E’ il 1990 quando al Forteto si gettano le fondamenta del nuovo caseificio. Sul cantiere, come si vede dalla foto, ci sono due ragazzini. Uno è Marco, 14 anni, in seguito uscito dalla comunità e morto a Livorno per droga e stenti nel 2007, da senzatetto. L’altro è F., 12 appena: è proprio lui che oggi ci ha consegnato questo e altri scatti. “Facevamo il cemento, si mettevano i mattoni”, spiega F., che oggi vive fuori dalla comunità e che già testimoniando al processo nel 2014 aveva raccontato la sua esperienza lavorativa al Forteto: prima della scuola, all’alba, andava ad occuparsi del bestiame. Se non c’era da studiare, si lavorava anche il pomeriggio. “Molte di queste foto me le hanno fatte i dipendenti esterni della cooperativa, con una macchina fotografica che avevo ricevuto in regalo”. I dipendenti esterni, in un recente comunicato, hanno asserito di non aver mai visto bambini a lavoro in cooperativa. “Io ho lavorato da 12 anni in poi – sostiene F. – e alcuni dipendenti esterni erano lì, con me”.
Questi scatti sopra mostrano ad esempio F. al lavoro nei campi accanto ad un trattore e al maneggio, all’opera per sistemare una recinzione. Con lui ci sono alcuni adulti, all’epoca componenti della comunità, mentre non si vedono dipendenti esterni. In una delle foto c’è anche un altro ragazzo: quello che il giudice Gian Paolo Meucci aveva affidato da bambino a Rodolfo Fiesoli, al suo ritorno al Forteto dopo l’arresto nel 1978 e la permanenza in carcere.

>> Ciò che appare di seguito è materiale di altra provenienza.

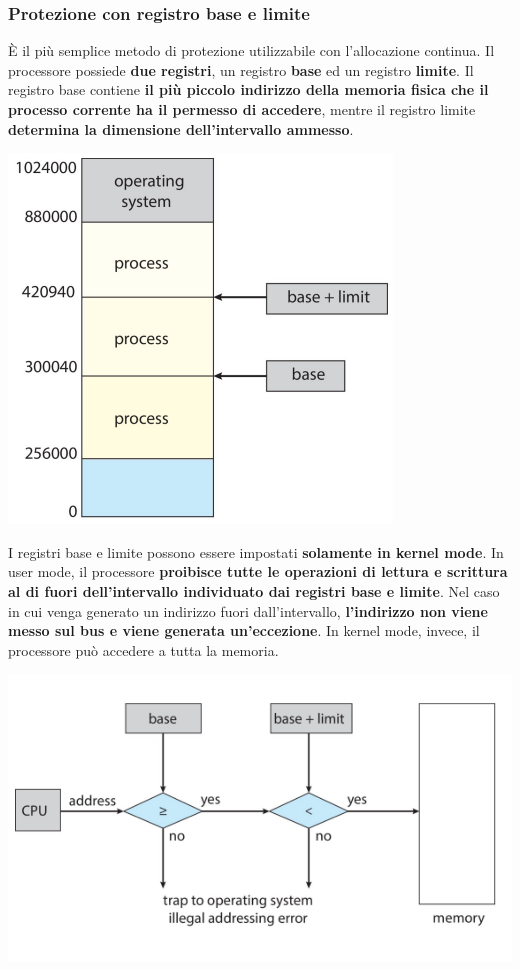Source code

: \documentclass[12pt]{article}
\begin{document}
\subsubsection{Protezione con registro base e limite}
È il più semplice metodo di protezione utilizzabile con l'allocazione continua.
Il processore possiede \textbf{due registri}, un registro \textbf{base} ed un registro \textbf{limite}.
Il registro base contiene \textbf{il più piccolo indirizzo della memoria fisica che il processo corrente ha il permesso di accedere}, mentre il registro limite \textbf{determina la dimensione dell'intervallo ammesso}.
\begin{center}
    \includegraphics[width = 0.40\linewidth]{Images/54.png}
\end{center}
I registri base e limite possono essere impostati \textbf{solamente in kernel mode}. In user mode, il processore \textbf{proibisce tutte le operazioni di lettura e scrittura al di fuori dell'intervallo individuato dai registri base e limite}.
Nel caso in cui venga generato un indirizzo fuori dall'intervallo, \textbf{l'indirizzo non viene messo sul bus e viene generata un'eccezione}. In kernel mode, invece, il processore può accedere a tutta la memoria.
\begin{center}
    \includegraphics[width = 0.80\linewidth]{Images/55.png}
\end{center}
\end{document}
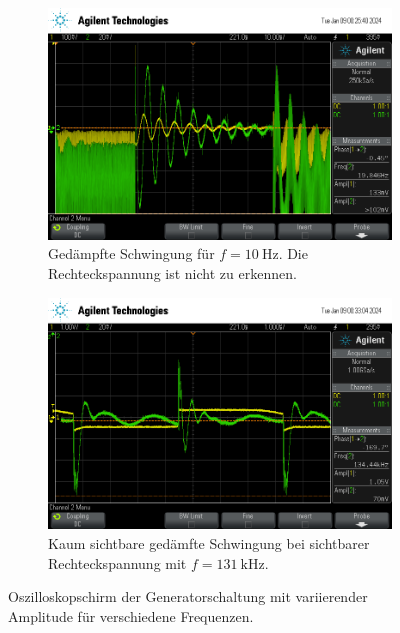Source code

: \begin{figure}
  \begin{subfigure}[c]{0.49\textwidth}
    \centering
    \includegraphics[width=\textwidth]{content/scope/scope_19.png}
    \caption{Gedämpfte Schwingung für $f=\qty{10}{\hertz}$. Die Rechteckspannung ist nicht zu erkennen.}
    \label{fig:scope_generator2_a}
  \end{subfigure}
  \begin{subfigure}[c]{0.49\textwidth}
    \centering
    \includegraphics[width=\textwidth]{content/scope/scope_20.png}
    \caption{Kaum sichtbare gedämfte Schwingung bei sichtbarer Rechteckspannung mit $f=\qty{131}{\kilo\hertz}$.}
  \end{subfigure}
  \caption{Oszilloskopschirm der Generatorschaltung mit variierender Amplitude für verschiedene Frequenzen.}
  \label{fig:scope_generator2}
\end{figure}
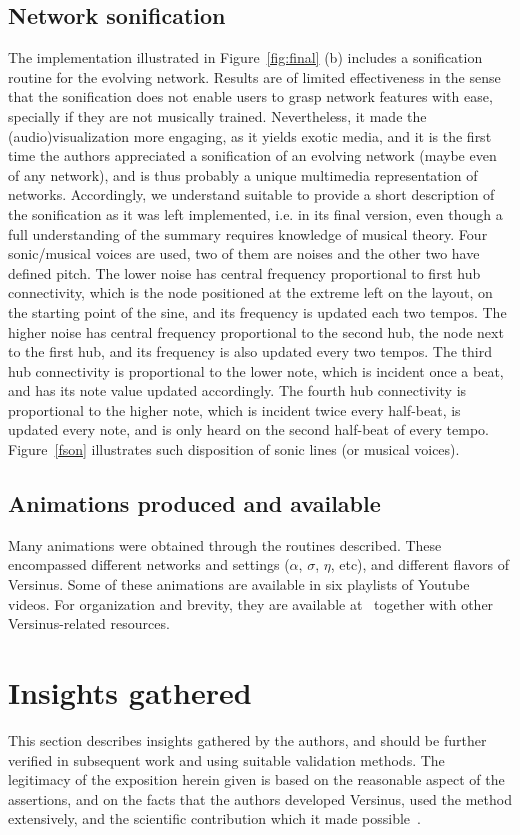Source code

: \documentclass[runningheads]{llncs}
\begin{document}
\subsection{Network sonification}
The implementation illustrated in Figure~\ref{fig:final} (b) includes a sonification routine for the evolving network.
Results are of limited effectiveness in the sense that the sonification does not enable users to grasp network features with ease,
specially if they are not musically trained.
Nevertheless, it made the (audio)visualization more engaging, as it yields exotic media,
and it is the first time the authors appreciated a sonification of an evolving network (maybe even of any network),
and is thus probably a unique multimedia representation of networks.
Accordingly, we understand suitable to provide a short description of the sonification as it was left implemented,
i.e. in its final version,
even though a full understanding of the summary requires knowledge of musical theory.
Four sonic/musical voices are used, two of them are noises and the other two have defined pitch. The lower noise has central frequency proportional to first hub connectivity,
which is the node positioned at the extreme left on the layout, on the starting point of the sine, and its frequency is updated each two tempos.
The higher noise has central frequency proportional to the second hub, the node next to the first hub, and its frequency is also updated every two tempos.
The third hub connectivity is proportional to the lower note,
which is incident once a beat, and has its note value updated accordingly.
The fourth hub connectivity is proportional to the higher note, which is incident twice every half-beat, is updated every note, and is only heard on the second half-beat of every tempo.
Figure~\ref{fson} illustrates such disposition of sonic lines (or musical voices).

\subsection{Animations produced and available}\label{sec:vid}
Many animations were obtained through the routines described.
These encompassed different networks and settings ($\alpha$, $\sigma$, $\eta$,
etc), and different flavors of Versinus.
Some of these animations are available in six playlists of Youtube videos.
For organization and brevity, they are available at~\cite{verRepo} together with other Versinus-related resources.

\section{Insights gathered}\label{sec:ins}
This section describes insights gathered by the authors,
and should be further verified in subsequent work and using
suitable validation methods.
The legitimacy of the exposition herein given is based on the reasonable aspect of the assertions, and on the facts that the authors developed Versinus, used the method extensively, and the scientific contribution which it made possible~\cite{stab}.
\end{document}

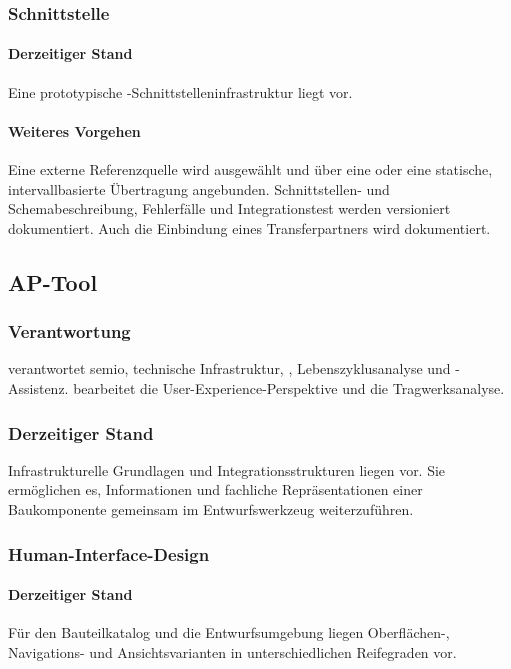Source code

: \documentclass[type=zwischenbericht]{zukunftbau}
\begin{document}
\subsubsection{Schnittstelle}

\paragraph{Derzeitiger Stand}
Eine prototypische -Schnittstelleninfrastruktur liegt vor.

\paragraph{Weiteres Vorgehen}
Eine externe Referenzquelle wird ausgewählt und über eine  oder eine statische, intervallbasierte Übertragung angebunden. Schnittstellen- und Schemabeschreibung, Fehlerfälle und Integrationstest werden versioniert dokumentiert. Auch die Einbindung eines Transferpartners wird dokumentiert.

\subsection{AP-Tool}

\subsubsection{Verantwortung}
 verantwortet semio, technische Infrastruktur, , Lebenszyklusanalyse und -Assistenz.  bearbeitet die User-Experience-Perspektive und die Tragwerksanalyse.

\subsubsection{Derzeitiger Stand}
Infrastrukturelle Grundlagen und Integrationsstrukturen liegen vor. Sie ermöglichen es, Informationen und fachliche Repräsentationen einer Baukomponente gemeinsam im Entwurfswerkzeug weiterzuführen.

\subsubsection{Human-Interface-Design}

\paragraph{Derzeitiger Stand}
Für den Bauteilkatalog und die Entwurfsumgebung liegen Oberflächen-, Navigations- und Ansichtsvarianten in unterschiedlichen Reifegraden vor.
\end{document}
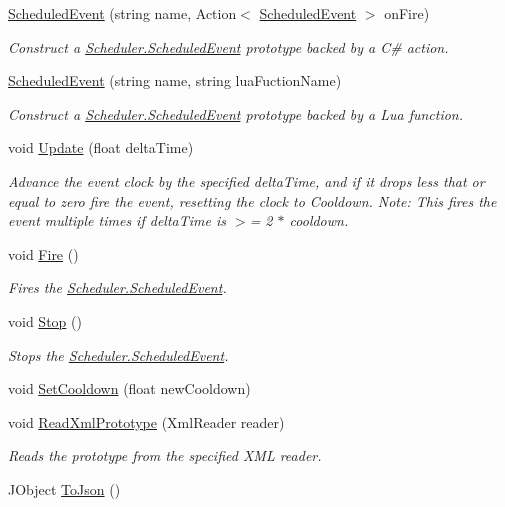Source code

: \begin{DoxyCompactItemize}
\hyperlink{class_scheduler_1_1_scheduled_event_a25d120ed1667f2542f7ffdfec7e79d89}{Scheduled\+Event} (string name, Action$<$ \hyperlink{class_scheduler_1_1_scheduled_event}{Scheduled\+Event} $>$ on\+Fire)
\begin{DoxyCompactList}\small\item\em Construct a \hyperlink{class_scheduler_1_1_scheduled_event}{Scheduler.\+Scheduled\+Event} prototype backed by a C\# action. \end{DoxyCompactList}\item 
\hyperlink{class_scheduler_1_1_scheduled_event_af331abbf2942f9889e7013587bfa5f8a}{Scheduled\+Event} (string name, string lua\+Fuction\+Name)
\begin{DoxyCompactList}\small\item\em Construct a \hyperlink{class_scheduler_1_1_scheduled_event}{Scheduler.\+Scheduled\+Event} prototype backed by a Lua function. \end{DoxyCompactList}\item 
void \hyperlink{class_scheduler_1_1_scheduled_event_a524553957da7bdb1e5bad3eeffd7ae8a}{Update} (float delta\+Time)
\begin{DoxyCompactList}\small\item\em Advance the event clock by the specified delta\+Time, and if it drops less that or equal to zero fire the event, resetting the clock to Cooldown. Note\+: This fires the event multiple times if delta\+Time is $>$= 2 $\ast$ cooldown. \end{DoxyCompactList}\item 
void \hyperlink{class_scheduler_1_1_scheduled_event_a232f2ce8f94c538c9e8be6af7177c8fd}{Fire} ()
\begin{DoxyCompactList}\small\item\em Fires the \hyperlink{class_scheduler_1_1_scheduled_event}{Scheduler.\+Scheduled\+Event}. \end{DoxyCompactList}\item 
void \hyperlink{class_scheduler_1_1_scheduled_event_ac45f7ec5f81d79844b5fcceee0ea09e2}{Stop} ()
\begin{DoxyCompactList}\small\item\em Stops the \hyperlink{class_scheduler_1_1_scheduled_event}{Scheduler.\+Scheduled\+Event}. \end{DoxyCompactList}\item 
void \hyperlink{class_scheduler_1_1_scheduled_event_a2ae6d7d00285809b7af79838b419b81f}{Set\+Cooldown} (float new\+Cooldown)
\item 
void \hyperlink{class_scheduler_1_1_scheduled_event_a2a4b07d98d26c870403ae7d405c0dfc9}{Read\+Xml\+Prototype} (Xml\+Reader reader)
\begin{DoxyCompactList}\small\item\em Reads the prototype from the specified X\+ML reader. \end{DoxyCompactList}\item 
J\+Object \hyperlink{class_scheduler_1_1_scheduled_event_a16217933397481d05dd690b5a67e3fdb}{To\+Json} ()
\end{DoxyCompactItemize}
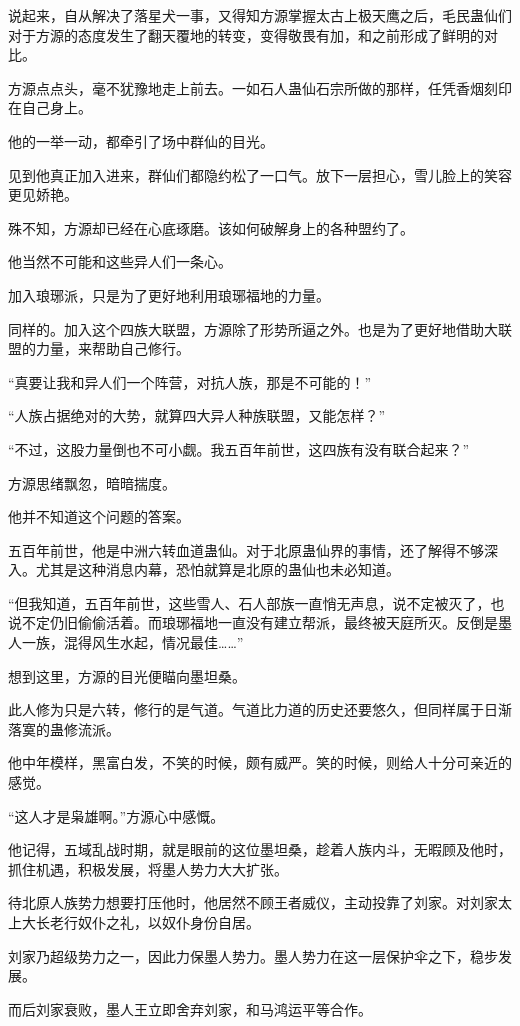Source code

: \begin{this_body}
说起来，自从解决了落星犬一事，又得知方源掌握太古上极天鹰之后，毛民蛊仙们对于方源的态度发生了翻天覆地的转变，变得敬畏有加，和之前形成了鲜明的对比。

方源点点头，毫不犹豫地走上前去。一如石人蛊仙石宗所做的那样，任凭香烟刻印在自己身上。

他的一举一动，都牵引了场中群仙的目光。

见到他真正加入进来，群仙们都隐约松了一口气。放下一层担心，雪儿脸上的笑容更见娇艳。

殊不知，方源却已经在心底琢磨。该如何破解身上的各种盟约了。

他当然不可能和这些异人们一条心。

加入琅琊派，只是为了更好地利用琅琊福地的力量。

同样的。加入这个四族大联盟，方源除了形势所逼之外。也是为了更好地借助大联盟的力量，来帮助自己修行。

“真要让我和异人们一个阵营，对抗人族，那是不可能的！”

“人族占据绝对的大势，就算四大异人种族联盟，又能怎样？”

“不过，这股力量倒也不可小觑。我五百年前世，这四族有没有联合起来？”

方源思绪飘忽，暗暗揣度。

他并不知道这个问题的答案。

五百年前世，他是中洲六转血道蛊仙。对于北原蛊仙界的事情，还了解得不够深入。尤其是这种消息内幕，恐怕就算是北原的蛊仙也未必知道。

“但我知道，五百年前世，这些雪人、石人部族一直悄无声息，说不定被灭了，也说不定仍旧偷偷活着。而琅琊福地一直没有建立帮派，最终被天庭所灭。反倒是墨人一族，混得风生水起，情况最佳……”

想到这里，方源的目光便瞄向墨坦桑。

此人修为只是六转，修行的是气道。气道比力道的历史还要悠久，但同样属于日渐落寞的蛊修流派。

他中年模样，黑富白发，不笑的时候，颇有威严。笑的时候，则给人十分可亲近的感觉。

“这人才是枭雄啊。”方源心中感慨。

他记得，五域乱战时期，就是眼前的这位墨坦桑，趁着人族内斗，无暇顾及他时，抓住机遇，积极发展，将墨人势力大大扩张。

待北原人族势力想要打压他时，他居然不顾王者威仪，主动投靠了刘家。对刘家太上大长老行奴仆之礼，以奴仆身份自居。

刘家乃超级势力之一，因此力保墨人势力。墨人势力在这一层保护伞之下，稳步发展。

而后刘家衰败，墨人王立即舍弃刘家，和马鸿运平等合作。


\end{this_body}
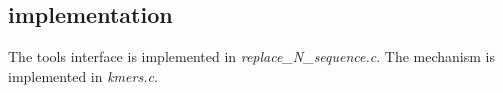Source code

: \subsection{implementation}
The tools interface is implemented in
\emph{replace\_N\_sequence.c}. The mechanism is implemented in
\emph{kmers.c}.


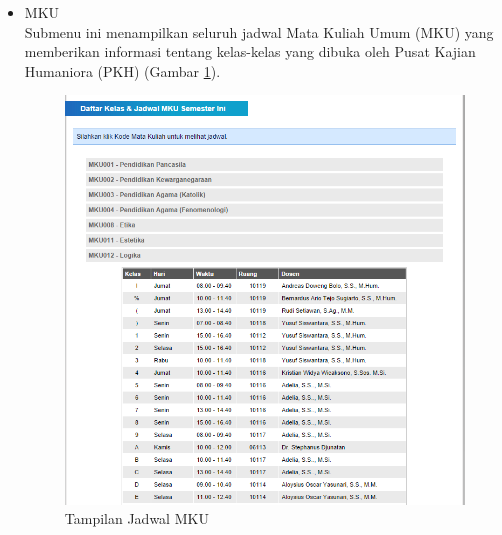 \begin{enumerate}
\begin{itemize}
\begin{itemize}
			\item MKU \\
			Submenu ini menampilkan seluruh jadwal Mata Kuliah Umum (MKU) yang memberikan informasi tentang kelas-kelas yang dibuka oleh Pusat Kajian Humaniora (PKH) (Gambar \ref{fig:3_pam_utama_jadwalmku}). 
			\begin{figure}[H]
				\centering
				\includegraphics[scale=0.5]{Gambar/pam-utama-jadwalmku}
				\caption{Tampilan Jadwal MKU} 
				\label{fig:3_pam_utama_jadwalmku}
			\end{figure}
			

\end{itemize}
\end{itemize}
\end{enumerate}
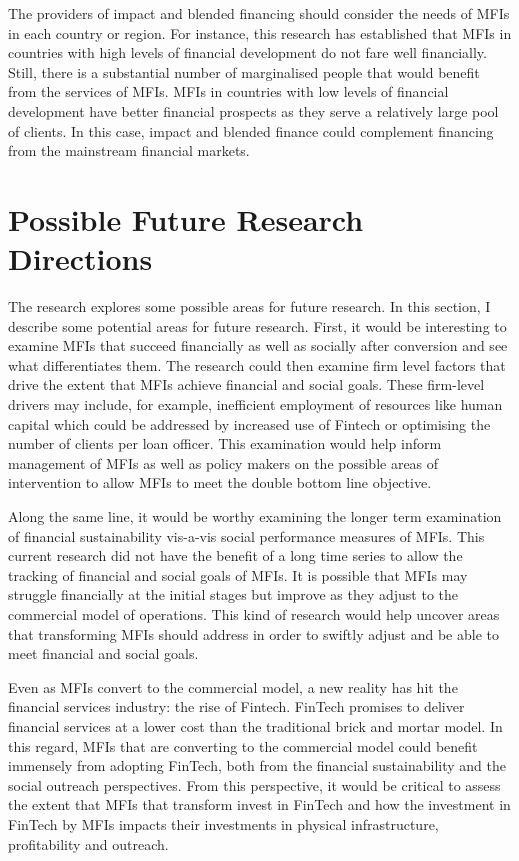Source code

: \documentclass[a4paper, nobind]{templates/ociamthesis}
\begin{document}
The providers of impact and blended financing should consider the needs of MFIs in each country or region. For instance, this research has established that MFIs in countries with high levels of financial development do not fare well financially. Still, there is a substantial number of marginalised people that would benefit from the services of MFIs. MFIs in countries with low levels of financial development have better financial prospects as they serve a relatively large pool of clients. In this case, impact and blended finance could complement financing from the mainstream financial markets.

\hypertarget{possible-future-research-directions}{%
\section{Possible Future Research Directions}\label{possible-future-research-directions}}

The research explores some possible areas for future research. In this section, I describe some potential areas for future research. First, it would be interesting to examine MFIs that succeed financially as well as socially after conversion and see what differentiates them. The research could then examine firm level factors that drive the extent that MFIs achieve financial and social goals. These firm-level drivers may include, for example, inefficient employment of resources like human capital which could be addressed by increased use of Fintech or optimising the number of clients per loan officer. This examination would help inform management of MFIs as well as policy makers on the possible areas of intervention to allow MFIs to meet the double bottom line objective.

Along the same line, it would be worthy examining the longer term examination of financial sustainability vis-a-vis social performance measures of MFIs. This current research did not have the benefit of a long time series to allow the tracking of financial and social goals of MFIs. It is possible that MFIs may struggle financially at the initial stages but improve as they adjust to the commercial model of operations. This kind of research would help uncover areas that transforming MFIs should address in order to swiftly adjust and be able to meet financial and social goals.

Even as MFIs convert to the commercial model, a new reality has hit the financial services industry: the rise of Fintech. FinTech promises to deliver financial services at a lower cost than the traditional brick and mortar model. In this regard, MFIs that are converting to the commercial model could benefit immensely from adopting FinTech, both from the financial sustainability and the social outreach perspectives. From this perspective, it would be critical to assess the extent that MFIs that transform invest in FinTech and how the investment in FinTech by MFIs impacts their investments in physical infrastructure, profitability and outreach.
\end{document}
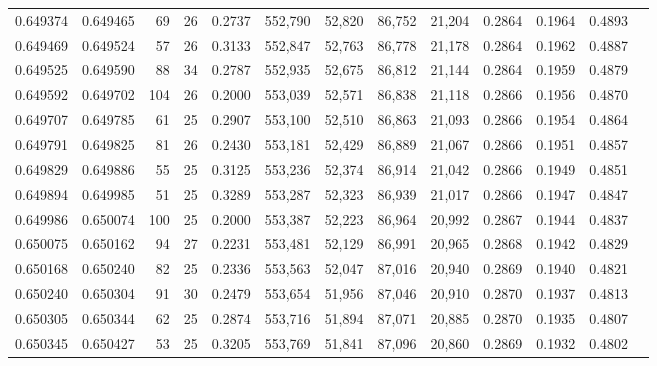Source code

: \begin{tabular}{rrrrrrrrrrrrr}
0.649374 & 0.649465 &  69 &  26 &                                     0.2737 & 552,790 &  52,820 &  86,752 &  21,204 & 0.2864 & 0.1964 & 0.4893 \\
0.649469 & 0.649524 &  57 &  26 &                                     0.3133 & 552,847 &  52,763 &  86,778 &  21,178 & 0.2864 & 0.1962 & 0.4887 \\
0.649525 & 0.649590 &  88 &  34 &                                     0.2787 & 552,935 &  52,675 &  86,812 &  21,144 & 0.2864 & 0.1959 & 0.4879 \\
0.649592 & 0.649702 & 104 &  26 &                                     0.2000 & 553,039 &  52,571 &  86,838 &  21,118 & 0.2866 & 0.1956 & 0.4870 \\
0.649707 & 0.649785 &  61 &  25 &                                     0.2907 & 553,100 &  52,510 &  86,863 &  21,093 & 0.2866 & 0.1954 & 0.4864 \\
0.649791 & 0.649825 &  81 &  26 &                                     0.2430 & 553,181 &  52,429 &  86,889 &  21,067 & 0.2866 & 0.1951 & 0.4857 \\
0.649829 & 0.649886 &  55 &  25 &                                     0.3125 & 553,236 &  52,374 &  86,914 &  21,042 & 0.2866 & 0.1949 & 0.4851 \\
0.649894 & 0.649985 &  51 &  25 &                                     0.3289 & 553,287 &  52,323 &  86,939 &  21,017 & 0.2866 & 0.1947 & 0.4847 \\
0.649986 & 0.650074 & 100 &  25 &                                     0.2000 & 553,387 &  52,223 &  86,964 &  20,992 & 0.2867 & 0.1944 & 0.4837 \\
0.650075 & 0.650162 &  94 &  27 &                                     0.2231 & 553,481 &  52,129 &  86,991 &  20,965 & 0.2868 & 0.1942 & 0.4829 \\
0.650168 & 0.650240 &  82 &  25 &                                     0.2336 & 553,563 &  52,047 &  87,016 &  20,940 & 0.2869 & 0.1940 & 0.4821 \\
0.650240 & 0.650304 &  91 &  30 &                                     0.2479 & 553,654 &  51,956 &  87,046 &  20,910 & 0.2870 & 0.1937 & 0.4813 \\
0.650305 & 0.650344 &  62 &  25 &                                     0.2874 & 553,716 &  51,894 &  87,071 &  20,885 & 0.2870 & 0.1935 & 0.4807 \\
0.650345 & 0.650427 &  53 &  25 &                                     0.3205 & 553,769 &  51,841 &  87,096 &  20,860 & 0.2869 & 0.1932 & 0.4802 \\

\end{tabular}
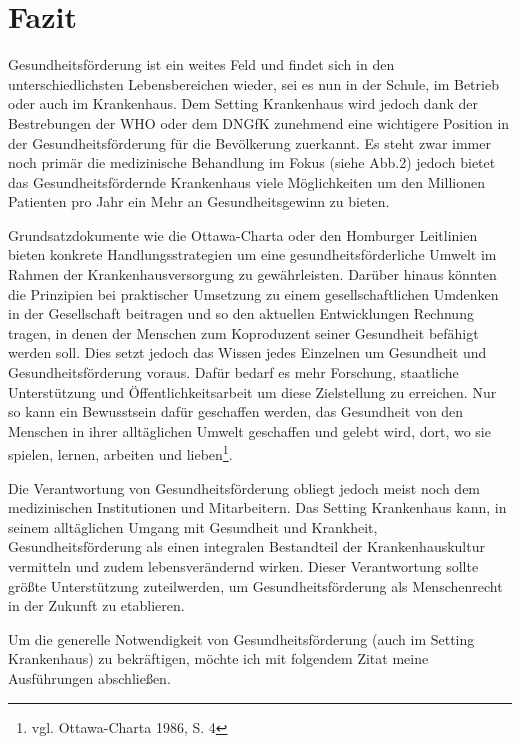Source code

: \section{Fazit}
\label{sec:Fazit}

Gesundheitsförderung ist ein weites Feld und findet sich in den unterschiedlichsten Lebensbereichen wieder, sei es nun in der Schule, im Betrieb oder auch im Krankenhaus. Dem Setting Krankenhaus wird jedoch dank der Bestrebungen der WHO oder dem DNGfK zunehmend eine wichtigere Position in der Gesundheitsförderung für die Bevölkerung zuerkannt. Es steht zwar immer noch primär die medizinische Behandlung im Fokus (siehe Abb.2) jedoch bietet das Gesundheitsfördernde Krankenhaus viele Möglichkeiten um den Millionen Patienten pro Jahr ein Mehr an Gesundheitsgewinn zu bieten. 

Grundsatzdokumente wie die Ottawa-Charta oder den Homburger Leitlinien bieten konkrete Handlungsstrategien um eine gesundheitsförderliche Umwelt im Rahmen der Krankenhausversorgung zu gewährleisten.  Darüber hinaus könnten die Prinzipien bei praktischer Umsetzung zu einem gesellschaftlichen Umdenken in der Gesellschaft beitragen und so den aktuellen Entwicklungen Rechnung tragen, in denen der Menschen zum Koproduzent seiner Gesundheit befähigt werden soll. Dies setzt jedoch das Wissen jedes Einzelnen um Gesundheit und Gesundheitsförderung voraus. Dafür bedarf es mehr Forschung, staatliche Unterstützung und Öffentlichkeitsarbeit um diese Zielstellung zu erreichen. Nur so kann ein Bewusstsein dafür geschaffen werden, das Gesundheit von den Menschen in ihrer alltäglichen Umwelt geschaffen und gelebt wird, dort, wo sie spielen, lernen, arbeiten und lieben\footnote{vgl. Ottawa-Charta 1986, S. 4}. 

Die Verantwortung von Gesundheitsförderung obliegt jedoch meist noch dem medizinischen Institutionen und Mitarbeitern. Das Setting Krankenhaus kann, in seinem alltäglichen Umgang mit Gesundheit und Krankheit, Gesundheitsförderung als einen integralen Bestandteil der Krankenhauskultur vermitteln und zudem lebensverändernd wirken. Dieser Verantwortung sollte größte Unterstützung zuteilwerden, um Gesundheitsförderung als Menschenrecht in der Zukunft zu etablieren. 

Um die generelle Notwendigkeit von Gesundheitsförderung (auch im Setting Krankenhaus) zu bekräftigen, möchte ich mit folgendem Zitat meine Ausführungen abschließen.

Qui sopra vediamo invece F. nel caseificio, dove inizierà a lavorare stabilmente dopo la terza media, “Ma tutto gratis”, tiene a precisare. “All’inizio non mi facevano stare dentro, lavavo le cassette fuori dal caseificio. Poi invece, verso i 14-15 anni, sono entrato”. Non una presenza sporadica, come si nota dal dettaglio del grembiule ingrandito: si vedono le lettere del suo nome, segno che F. aveva una sua tenuta da lavoro al pari degli altri impiegati al caseificio. Quel caseificio dove negli stessi anni una coetanea di F., allora quindicenne, si amputò un dito: “Avevamo finito di fare lo yogurt – ha testimoniato al processo – erano intorno alle sette di sera, eravamo a lavare l’imbuto dove si metteva lo yogurt ed io ci infilai un dito e rimasi incastrata”. Ma in ospedale fu costretta a dire che si era fatta male con un tritatutto, e quell’incidente sul lavoro non fu mai registrato come tale. Qualche anno dopo fu un ragazzo a perdere una falange rimasta schiacciata nella sponda del camion dove si caricavano le cassette per il formaggio.
In quest’ultima foto F. è ormai maggiorenne, davanti a lui c’è un bambino anche se non impegnato nei lavori. “Stavo decidendo di andarmene, per questo per farmi restare provavano a farmi affezionare a lui”. In quel luogo si svolgeva una parte della tingitura dei formaggi, “proprio davanti c’era l’ufficio di una dipendente esterna”. E tra i fuoriusciti del Forteto c’è chi afferma di aver lavorato da ragazzina proprio davanti a quell’ufficio con la porta a vetri.